The network architecture is limited to networks of the feed-forward type, with maximally 1 hidden layer separating the input layer and the output layer. The training principle is standard backpropagation.

The WWW based version of the program reads a number of run-time parameters from an input form. These parameters control the architecture of the neural network, many aspects of the training process, the number of sequences used for training and testing, file names for additional input and output produced by the program, and the complexity and detail of the output delivered by the program.
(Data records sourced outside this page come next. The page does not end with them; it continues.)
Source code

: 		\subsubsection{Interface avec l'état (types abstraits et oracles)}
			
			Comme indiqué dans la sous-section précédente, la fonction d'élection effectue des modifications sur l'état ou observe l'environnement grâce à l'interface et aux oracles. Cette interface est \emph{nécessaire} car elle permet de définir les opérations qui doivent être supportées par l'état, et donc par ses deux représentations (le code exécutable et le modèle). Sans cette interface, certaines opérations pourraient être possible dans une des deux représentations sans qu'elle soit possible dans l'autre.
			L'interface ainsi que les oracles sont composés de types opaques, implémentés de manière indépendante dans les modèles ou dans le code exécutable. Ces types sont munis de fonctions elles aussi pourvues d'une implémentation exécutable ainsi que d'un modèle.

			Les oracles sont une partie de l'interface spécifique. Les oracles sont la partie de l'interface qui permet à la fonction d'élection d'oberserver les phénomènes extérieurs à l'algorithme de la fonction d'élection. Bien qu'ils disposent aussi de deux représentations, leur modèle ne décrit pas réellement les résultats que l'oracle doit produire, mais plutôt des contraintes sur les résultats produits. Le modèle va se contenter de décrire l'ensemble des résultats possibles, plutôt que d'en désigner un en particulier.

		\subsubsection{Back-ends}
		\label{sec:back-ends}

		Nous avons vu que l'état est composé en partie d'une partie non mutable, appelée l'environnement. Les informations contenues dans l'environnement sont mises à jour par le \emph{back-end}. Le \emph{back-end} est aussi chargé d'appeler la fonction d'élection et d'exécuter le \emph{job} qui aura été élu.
When started, the howlite program will first produce a listing of all relevant parameters used, followed by statistics showing details of the classification performance during the training process. The output of a training run may subsequently be visualized with plots of various preformance measures. A trained network may also be used - in a static mode without further training - to produce predicted classification results for novel sequences not previously shown to the network.

The essential data for the program is:

(a) the set of input parameter values,
(b) the sequence files holding training and test data,
(c) the weight file holding the adjustable neural network parameters.

The sources from which these data are taken can be controlled by the user via a WWW browser.


ESSENTIAL RUN-TIME PARAMETERS

All parameters are read by the program from an input form. Reasonable default settings will be used if the user takes no action.

NIALPH
NUMBER OF LETTERS IN THE INPUT ALPHABET
Typically 21 or 20 for standard amino acid networks, 5 or 4 for nucleotide networks. Must be integer.


NOALPH
NUMBER OF LETTERS IN THE OUTPUT ALPHABET
Equals the number of output categories. The minimum is 2. Must be integer.


NWSIZE
WINDOW SIZE IN LETTERS
The size of the symmetrical window surrounding the central symbol. Must be uneven non-negative integer.


N2HID
NUMBER OF UNITS IN HIDDEN LAYER
Networks without hidden units: 0, networks with hidden units: 2, 3, ... Must be non-negative integer.


LETIN
INPUT ALPHABET
The one letter symbols for the amino acid or nucleotide alphabet. Symbol 21 (or 5) interpreted as blank if NIALPH=20, or NIALPH=4, respectively.


LETOUT
OUTPUT ALPHABET
This alphabet represents the output categories, for example H for helix, E for extended sheet and so on. All output category assignments in the sequence data file not mentioned in the output alphabet are converted into the last category. For an output alphabet comprising 3 letters, for example HEC, amino acids assigned to the turn category, T, will be converted into coil, C.


ETA
LEARNING RATE
The learning rate used for backpropagation online learning. Typical values from 0.01 to 0.5.


ICETA
SEPARATE LEARNING RATE FOR EACH CATEGORY
Flag enabling category specific learning rates when positive. Must be non-zero integer.


LSTOP
MAXIMAL NUMBER OF TRAINING SWEEPS
The number of times the training set is repeated (and presented in random order) to the network.


ITEST
TEST FREQUENCY
The number of full training sweeps between the evaluation of the training and test set performance values. If unity the network will be evaluated after each single training cycle. Must be non-zero integer.


IVIRGN
INITIALIZATION OF NETWORK WEIGHTS
If positive, weights are generated using a random number generator prior to the start of training. If negative, weights are read from a file using the SYNFIL parameter. Must be non-zero integer.


ISSEED
SYNAPS INITIALISATION SEED
Seed for the random number generator producing weights when IVIRGN is positive. Use large uneven integer.


LEARNC
NUMBER OF SEQUENCES IN TRAINING FILE (view the graph)
The number of sequences to be included in the training set. Must be non-negative integer.


LSKIP
NUMBER OF SEQUENCES TO SKIP IN TRAINING FILE (view the graph)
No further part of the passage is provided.